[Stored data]
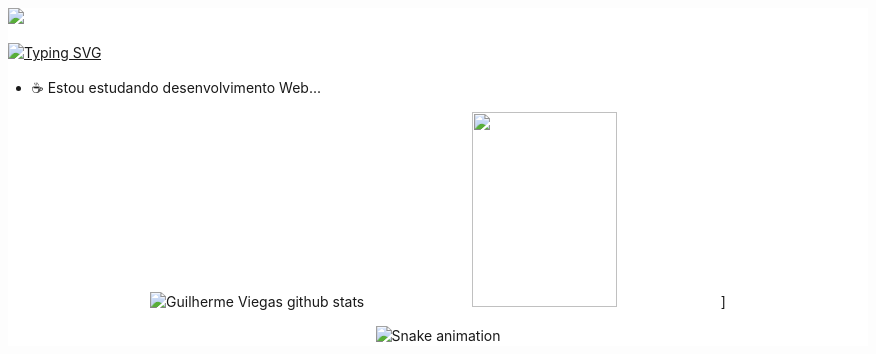 <img width=100% src="https://capsule-render.vercel.app/api?type=waving&color=4B0082&height=120&section=header"/>

[![Typing SVG](https://readme-typing-svg.herokuapp.com/?color=9400D3&size=35&center=true&vCenter=true&width=1000&lines=Hi,+My+name+is+Guilherme+Viegas;Be+Welcome!+:%29)](https://git.io/typing-svg)

- ☕ Estou estudando desenvolvimento Web...

<div align="center">  
  <img width="49%" height="195px" src="https://github-readme-stats.vercel.app/api?username=G-Viegas&show_icons=true&count_private=true&hide_border=true&title_color=8A2BE2&icon_color=7B68EE&text_color=c9d1d9&bg_color=0d1117" alt="Guilherme Viegas github stats" /> 
  <img width="41%" height="195px" src="https://github-readme-stats.vercel.app/api/top-langs/?username=G-Viegas&layout=compact&hide_border=true&title_color=8A2BE2&text_color=ff91a4&bg_color=0d1117" />]
  
  ![Snake animation](https://github.com/G-Viegas/G-Viegas/blob/output/github-contribution-grid-snake.svg)
</div>


 
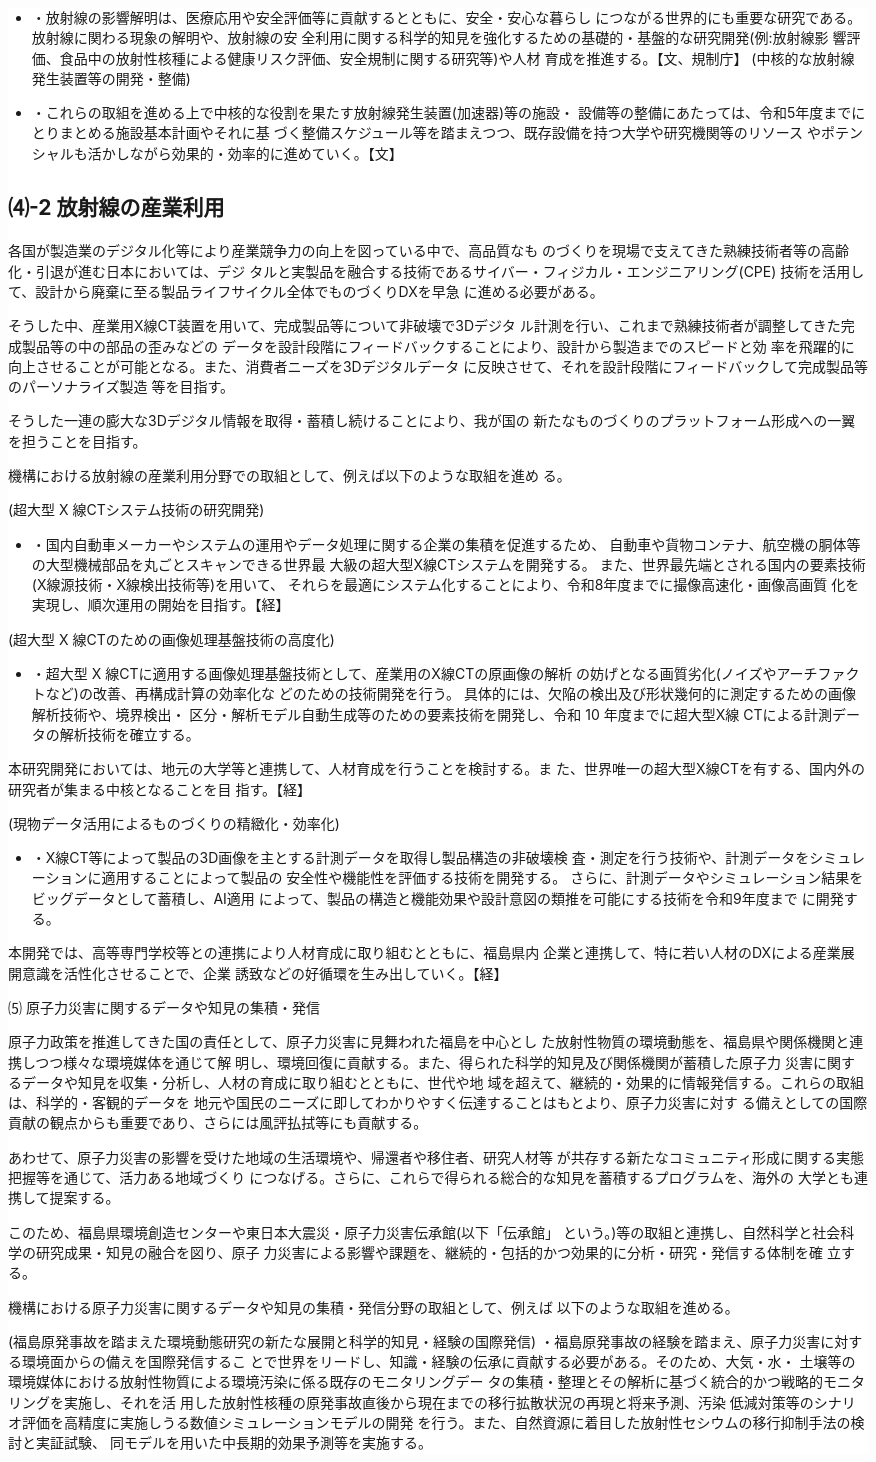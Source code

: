 - ・放射線の影響解明は、医療応用や安全評価等に貢献するとともに、安全・安心な暮らし につながる世界的にも重要な研究である。放射線に関わる現象の解明や、放射線の安 全利用に関する科学的知見を強化するための基礎的・基盤的な研究開発(例:放射線影 響評価、食品中の放射性核種による健康リスク評価、安全規制に関する研究等)や人材 育成を推進する。【文、規制庁】
(中核的な放射線発生装置等の開発・整備)

- ・これらの取組を進める上で中核的な役割を果たす放射線発生装置(加速器)等の施設・ 設備等の整備にあたっては、令和5年度までにとりまとめる施設基本計画やそれに基 づく整備スケジュール等を踏まえつつ、既存設備を持つ大学や研究機関等のリソース やポテンシャルも活かしながら効果的・効率的に進めていく。【文】
## ⑷-2 放射線の産業利用

各国が製造業のデジタル化等により産業競争力の向上を図っている中で、高品質なも のづくりを現場で支えてきた熟練技術者等の高齢化・引退が進む日本においては、デジ タルと実製品を融合する技術であるサイバー・フィジカル・エンジニアリング(CPE) 技術を活用して、設計から廃棄に至る製品ライフサイクル全体でものづくりDXを早急 に進める必要がある。

そうした中、産業用X線CT装置を用いて、完成製品等について非破壊で3Dデジタ ル計測を行い、これまで熟練技術者が調整してきた完成製品等の中の部品の歪みなどの データを設計段階にフィードバックすることにより、設計から製造までのスピードと効 率を飛躍的に向上させることが可能となる。また、消費者ニーズを3Dデジタルデータ に反映させて、それを設計段階にフィードバックして完成製品等のパーソナライズ製造 等を目指す。

そうした一連の膨大な3Dデジタル情報を取得・蓄積し続けることにより、我が国の 新たなものづくりのプラットフォーム形成への一翼を担うことを目指す。

機構における放射線の産業利用分野での取組として、例えば以下のような取組を進め る。

(超大型 X 線CTシステム技術の研究開発)

- ・国内自動車メーカーやシステムの運用やデータ処理に関する企業の集積を促進するため、 自動車や貨物コンテナ、航空機の胴体等の大型機械部品を丸ごとスキャンできる世界最 大級の超大型X線CTシステムを開発する。
また、世界最先端とされる国内の要素技術(X線源技術・X線検出技術等)を用いて、 それらを最適にシステム化することにより、令和8年度までに撮像高速化・画像高画質 化を実現し、順次運用の開始を目指す。【経】

(超大型 X 線CTのための画像処理基盤技術の高度化)

- ・超大型 X 線CTに適用する画像処理基盤技術として、産業用のX線CTの原画像の解析 の妨げとなる画質劣化(ノイズやアーチファクトなど)の改善、再構成計算の効率化な どのための技術開発を行う。
具体的には、欠陥の検出及び形状幾何的に測定するための画像解析技術や、境界検出・ 区分・解析モデル自動生成等のための要素技術を開発し、令和 10 年度までに超大型X線 CTによる計測データの解析技術を確立する。

本研究開発においては、地元の大学等と連携して、人材育成を行うことを検討する。ま た、世界唯一の超大型X線CTを有する、国内外の研究者が集まる中核となることを目 指す。【経】

(現物データ活用によるものづくりの精緻化・効率化)

- ・X線CT等によって製品の3D画像を主とする計測データを取得し製品構造の非破壊検 査・測定を行う技術や、計測データをシミュレーションに適用することによって製品の 安全性や機能性を評価する技術を開発する。
さらに、計測データやシミュレーション結果をビッグデータとして蓄積し、AI適用 によって、製品の構造と機能効果や設計意図の類推を可能にする技術を令和9年度まで に開発する。

本開発では、高等専門学校等との連携により人材育成に取り組むとともに、福島県内 企業と連携して、特に若い人材のDXによる産業展開意識を活性化させることで、企業 誘致などの好循環を生み出していく。【経】

⑸ 原子力災害に関するデータや知見の集積・発信

原子力政策を推進してきた国の責任として、原子力災害に見舞われた福島を中心とし た放射性物質の環境動態を、福島県や関係機関と連携しつつ様々な環境媒体を通じて解 明し、環境回復に貢献する。また、得られた科学的知見及び関係機関が蓄積した原子力 災害に関するデータや知見を収集・分析し、人材の育成に取り組むとともに、世代や地 域を超えて、継続的・効果的に情報発信する。これらの取組は、科学的・客観的データを 地元や国民のニーズに即してわかりやすく伝達することはもとより、原子力災害に対す る備えとしての国際貢献の観点からも重要であり、さらには風評払拭等にも貢献する。

あわせて、原子力災害の影響を受けた地域の生活環境や、帰還者や移住者、研究人材等 が共存する新たなコミュニティ形成に関する実態把握等を通じて、活力ある地域づくり につなげる。さらに、これらで得られる総合的な知見を蓄積するプログラムを、海外の 大学とも連携して提案する。

このため、福島県環境創造センターや東日本大震災・原子力災害伝承館(以下「伝承館」 という。)等の取組と連携し、自然科学と社会科学の研究成果・知見の融合を図り、原子 力災害による影響や課題を、継続的・包括的かつ効果的に分析・研究・発信する体制を確 立する。

機構における原子力災害に関するデータや知見の集積・発信分野の取組として、例えば 以下のような取組を進める。

(福島原発事故を踏まえた環境動態研究の新たな展開と科学的知見・経験の国際発信) ・福島原発事故の経験を踏まえ、原子力災害に対する環境面からの備えを国際発信するこ とで世界をリードし、知識・経験の伝承に貢献する必要がある。そのため、大気・水・ 土壌等の環境媒体における放射性物質による環境汚染に係る既存のモニタリングデー タの集積・整理とその解析に基づく統合的かつ戦略的モニタリングを実施し、それを活 用した放射性核種の原発事故直後から現在までの移行拡散状況の再現と将来予測、汚染 低減対策等のシナリオ評価を高精度に実施しうる数値シミュレーションモデルの開発 を行う。また、自然資源に着目した放射性セシウムの移行抑制手法の検討と実証試験、 同モデルを用いた中長期的効果予測等を実施する。
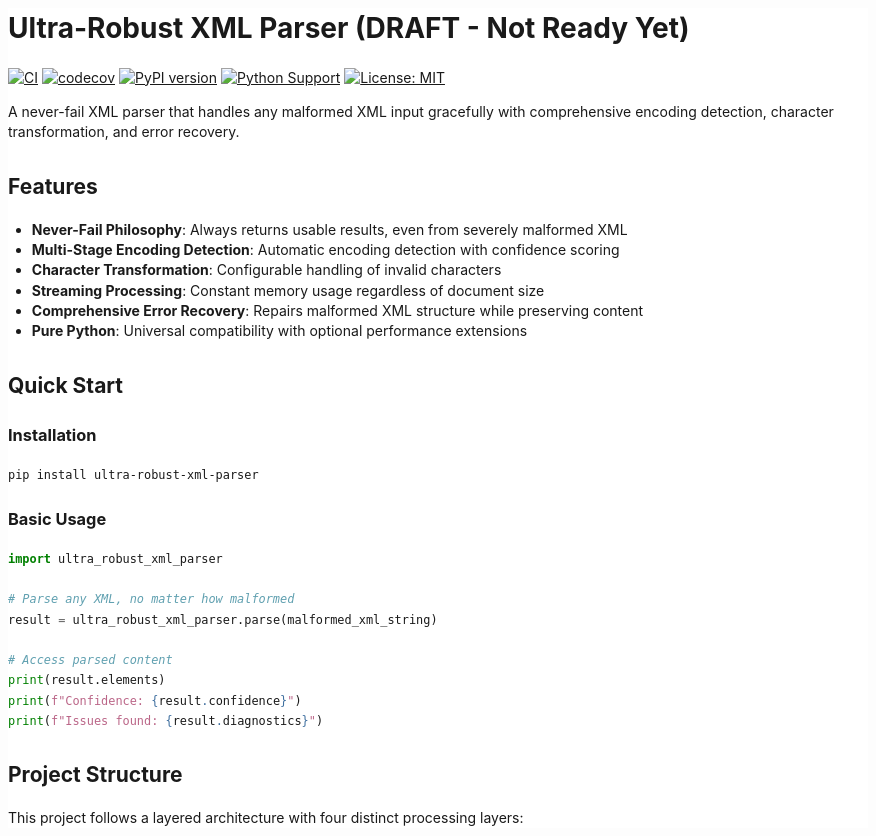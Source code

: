 # Ultra-Robust XML Parser (DRAFT - Not Ready Yet)

[![CI](https://github.com/ultra-robust-xml-parser/ultra-robust-xml-parser/workflows/CI/badge.svg)](https://github.com/ultra-robust-xml-parser/ultra-robust-xml-parser/actions)
[![codecov](https://codecov.io/gh/ultra-robust-xml-parser/ultra-robust-xml-parser/branch/main/graph/badge.svg)](https://codecov.io/gh/ultra-robust-xml-parser/ultra-robust-xml-parser)
[![PyPI version](https://badge.fury.io/py/ultra-robust-xml-parser.svg)](https://badge.fury.io/py/ultra-robust-xml-parser)
[![Python Support](https://img.shields.io/pypi/pyversions/ultra-robust-xml-parser.svg)](https://pypi.org/project/ultra-robust-xml-parser/)
[![License: MIT](https://img.shields.io/badge/License-MIT-yellow.svg)](https://opensource.org/licenses/MIT)

A never-fail XML parser that handles any malformed XML input gracefully with comprehensive encoding detection, character transformation, and error recovery.

## Features

- **Never-Fail Philosophy**: Always returns usable results, even from severely malformed XML
- **Multi-Stage Encoding Detection**: Automatic encoding detection with confidence scoring
- **Character Transformation**: Configurable handling of invalid characters
- **Streaming Processing**: Constant memory usage regardless of document size
- **Comprehensive Error Recovery**: Repairs malformed XML structure while preserving content
- **Pure Python**: Universal compatibility with optional performance extensions

## Quick Start

### Installation

```bash
pip install ultra-robust-xml-parser
```

### Basic Usage

```python
import ultra_robust_xml_parser

# Parse any XML, no matter how malformed
result = ultra_robust_xml_parser.parse(malformed_xml_string)

# Access parsed content
print(result.elements)
print(f"Confidence: {result.confidence}")
print(f"Issues found: {result.diagnostics}")
```

## Project Structure

This project follows a layered architecture with four distinct processing layers:
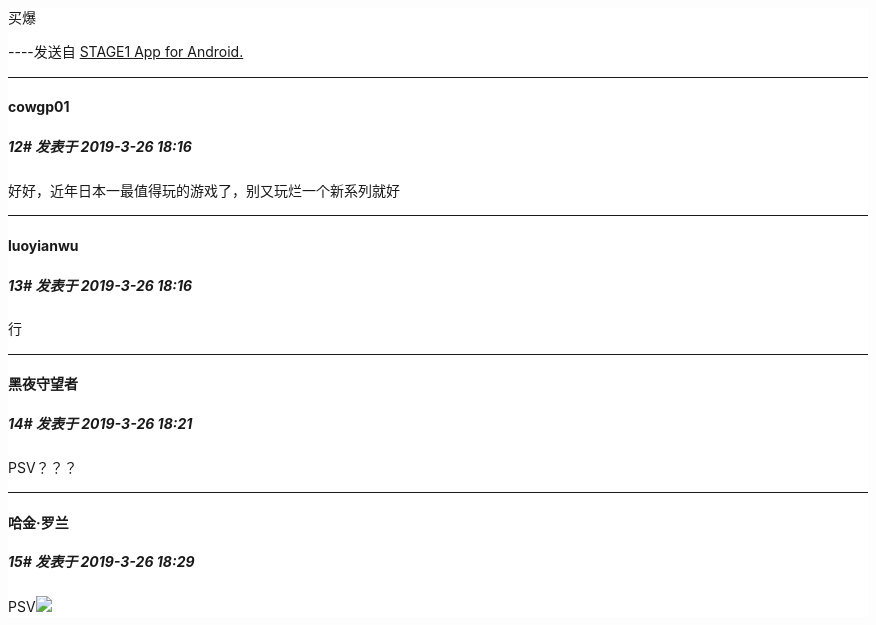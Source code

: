 


买爆


----发送自 [STAGE1 App for Android.](http://stage1.5j4m.com/?1.30)







*****

####  cowgp01  
##### 12#       发表于 2019-3-26 18:16




好好，近年日本一最值得玩的游戏了，别又玩烂一个新系列就好







*****

####  luoyianwu  
##### 13#       发表于 2019-3-26 18:16




行







*****

####  黑夜守望者  
##### 14#       发表于 2019-3-26 18:21




PSV？？？







*****

####  哈金·罗兰  
##### 15#       发表于 2019-3-26 18:29




PSV<img src="https://static.saraba1st.com/image/smiley/face2017/067.png" referrerpolicy="no-referrer">

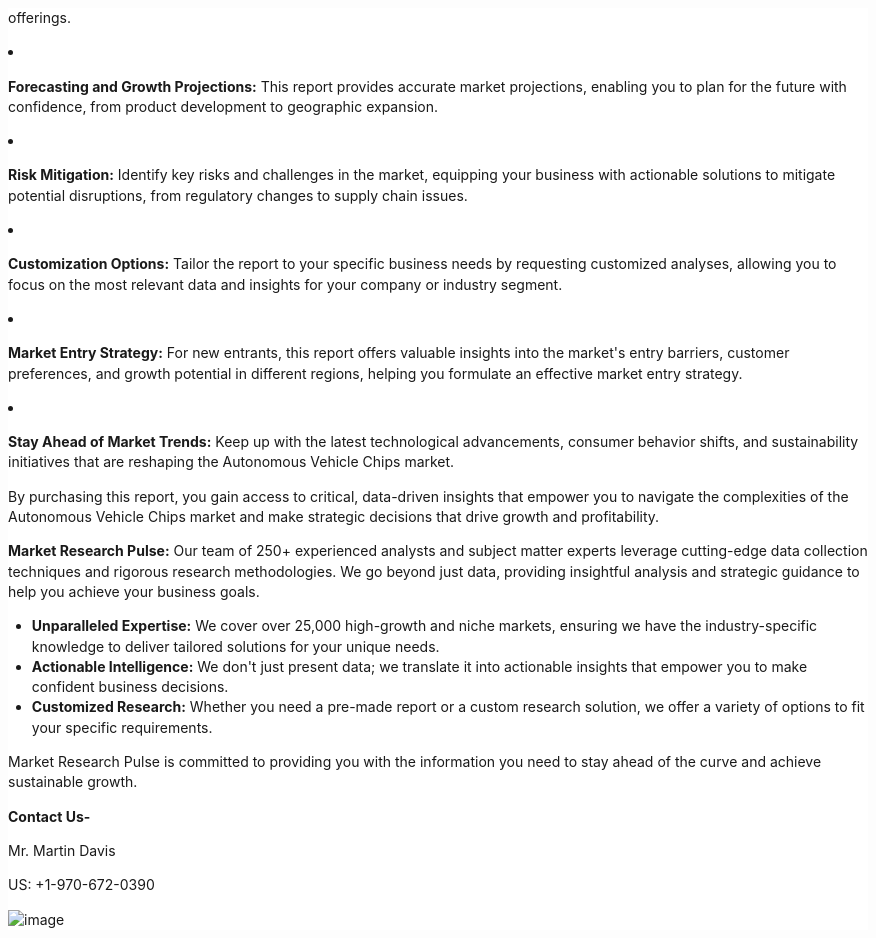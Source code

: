 offerings.</p></li><li><p><strong>Forecasting and Growth Projections:</strong> This report provides accurate market projections, enabling you to plan for the future with confidence, from product development to geographic expansion.</p></li><li><p><strong>Risk Mitigation:</strong> Identify key risks and challenges in the market, equipping your business with actionable solutions to mitigate potential disruptions, from regulatory changes to supply chain issues.</p></li><li><p><strong>Customization Options:</strong> Tailor the report to your specific business needs by requesting customized analyses, allowing you to focus on the most relevant data and insights for your company or industry segment.</p></li><li><p><strong>Market Entry Strategy:</strong> For new entrants, this report offers valuable insights into the market's entry barriers, customer preferences, and growth potential in different regions, helping you formulate an effective market entry strategy.</p></li><li><p><strong>Stay Ahead of Market Trends:</strong> Keep up with the latest technological advancements, consumer behavior shifts, and sustainability initiatives that are reshaping the Autonomous Vehicle Chips market.</p></li></ol><p>By purchasing this report, you gain access to critical, data-driven insights that empower you to navigate the complexities of the Autonomous Vehicle Chips market and make strategic decisions that drive growth and profitability.</p><p><strong>Market Research Pulse:</strong>&nbsp;Our team of 250+ experienced analysts and subject matter experts leverage cutting-edge data collection techniques and rigorous research methodologies. We go beyond just data, providing insightful analysis and strategic guidance to help you achieve your business goals.</p><ul><li><strong>Unparalleled Expertise:</strong>&nbsp;We cover over 25,000 high-growth and niche markets, ensuring we have the industry-specific knowledge to deliver tailored solutions for your unique needs.</li><li><strong>Actionable Intelligence:</strong>&nbsp;We don't just present data; we translate it into actionable insights that empower you to make confident business decisions.</li><li><strong>Customized Research:</strong>&nbsp;Whether you need a pre-made report or a custom research solution, we offer a variety of options to fit your specific requirements.</li></ul><p>Market Research Pulse is committed to providing you with the information you need to stay ahead of the curve and achieve sustainable growth.</p><p><strong>Contact Us-</strong></p><p>Mr. Martin Davis</p><p>US: +1-970-672-0390</p>
![image](https://github.com/user-attachments/assets/15cb6dc4-6d5d-4d44-90a2-bd965f7ba715)
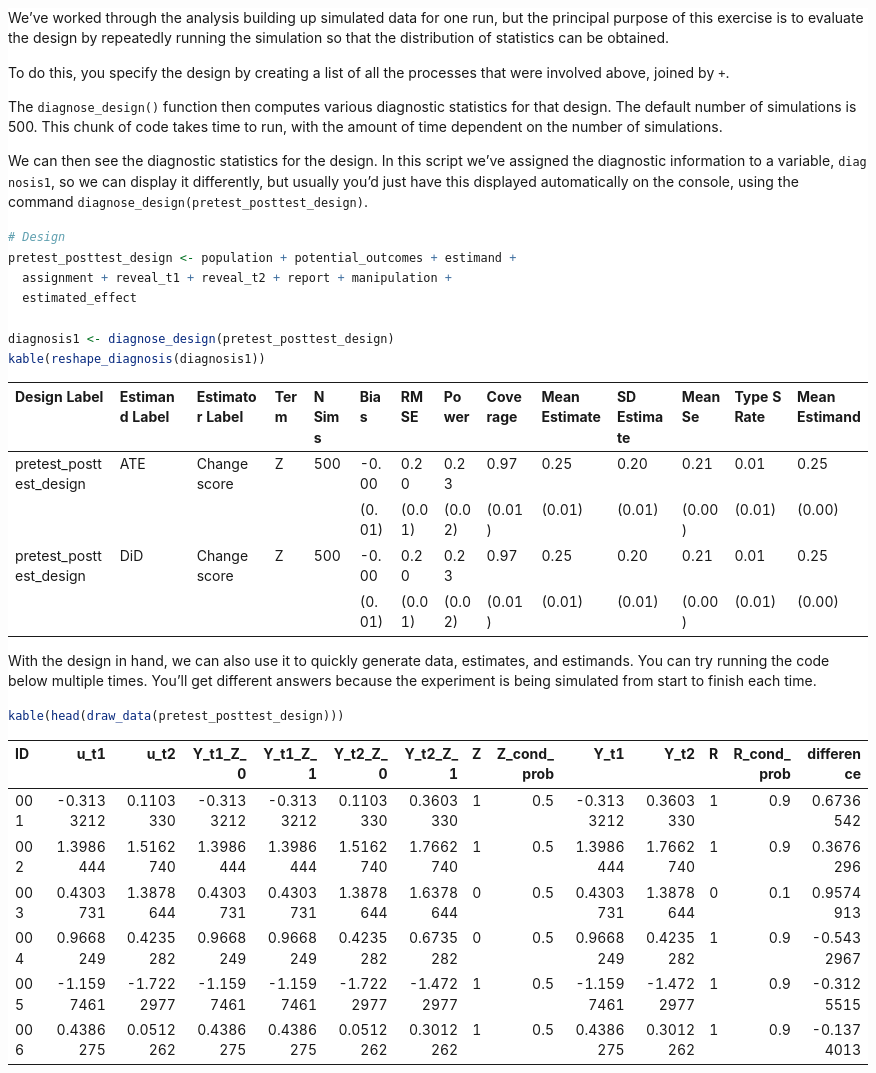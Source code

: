 We’ve worked through the analysis building up simulated data for one
run, but the principal purpose of this exercise is to evaluate the
design by repeatedly running the simulation so that the distribution of
statistics can be obtained.

To do this, you specify the design by creating a list of all the
processes that were involved above, joined by `+`.

The `diagnose_design()` function then computes various diagnostic
statistics for that design. The default number of simulations is 500.
This chunk of code takes time to run, with the amount of time dependent
on the number of simulations.

We can then see the diagnostic statistics for the design. In this script
we’ve assigned the diagnostic information to a variable, `diagnosis1`,
so we can display it differently, but usually you’d just have this
displayed automatically on the console, using the command
`diagnose_design(pretest_posttest_design)`.

``` r
# Design
pretest_posttest_design <- population + potential_outcomes + estimand +
  assignment + reveal_t1 + reveal_t2 + report + manipulation +
  estimated_effect 

diagnosis1 <- diagnose_design(pretest_posttest_design)
kable(reshape_diagnosis(diagnosis1))
```

| Design Label              | Estimand Label | Estimator Label | Term | N Sims | Bias   | RMSE   | Power  | Coverage | Mean Estimate | SD Estimate | Mean Se | Type S Rate | Mean Estimand |
| :------------------------ | :------------- | :-------------- | :--- | :----- | :----- | :----- | :----- | :------- | :------------ | :---------- | :------ | :---------- | :------------ |
| pretest\_posttest\_design | ATE            | Change score    | Z    | 500    | \-0.00 | 0.20   | 0.23   | 0.97     | 0.25          | 0.20        | 0.21    | 0.01        | 0.25          |
|                           |                |                 |      |        | (0.01) | (0.01) | (0.02) | (0.01)   | (0.01)        | (0.01)      | (0.00)  | (0.01)      | (0.00)        |
| pretest\_posttest\_design | DiD            | Change score    | Z    | 500    | \-0.00 | 0.20   | 0.23   | 0.97     | 0.25          | 0.20        | 0.21    | 0.01        | 0.25          |
|                           |                |                 |      |        | (0.01) | (0.01) | (0.02) | (0.01)   | (0.01)        | (0.01)      | (0.00)  | (0.01)      | (0.00)        |

With the design in hand, we can also use it to quickly generate data,
estimates, and estimands. You can try running the code below multiple
times. You’ll get different answers because the experiment is being
simulated from start to finish each
time.

``` r
kable(head(draw_data(pretest_posttest_design)))
```

| ID  |       u\_t1 |       u\_t2 | Y\_t1\_Z\_0 | Y\_t1\_Z\_1 | Y\_t2\_Z\_0 | Y\_t2\_Z\_1 | Z | Z\_cond\_prob |       Y\_t1 |       Y\_t2 | R | R\_cond\_prob |  difference |
| :-- | ----------: | ----------: | ----------: | ----------: | ----------: | ----------: | -: | ------------: | ----------: | ----------: | -: | ------------: | ----------: |
| 001 | \-0.3133212 |   0.1103330 | \-0.3133212 | \-0.3133212 |   0.1103330 |   0.3603330 | 1 |           0.5 | \-0.3133212 |   0.3603330 | 1 |           0.9 |   0.6736542 |
| 002 |   1.3986444 |   1.5162740 |   1.3986444 |   1.3986444 |   1.5162740 |   1.7662740 | 1 |           0.5 |   1.3986444 |   1.7662740 | 1 |           0.9 |   0.3676296 |
| 003 |   0.4303731 |   1.3878644 |   0.4303731 |   0.4303731 |   1.3878644 |   1.6378644 | 0 |           0.5 |   0.4303731 |   1.3878644 | 0 |           0.1 |   0.9574913 |
| 004 |   0.9668249 |   0.4235282 |   0.9668249 |   0.9668249 |   0.4235282 |   0.6735282 | 0 |           0.5 |   0.9668249 |   0.4235282 | 1 |           0.9 | \-0.5432967 |
| 005 | \-1.1597461 | \-1.7222977 | \-1.1597461 | \-1.1597461 | \-1.7222977 | \-1.4722977 | 1 |           0.5 | \-1.1597461 | \-1.4722977 | 1 |           0.9 | \-0.3125515 |
| 006 |   0.4386275 |   0.0512262 |   0.4386275 |   0.4386275 |   0.0512262 |   0.3012262 | 1 |           0.5 |   0.4386275 |   0.3012262 | 1 |           0.9 | \-0.1374013 |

Problem description |
Count every line of the records that holds the string "content". Write only the total.

Output for this task |
2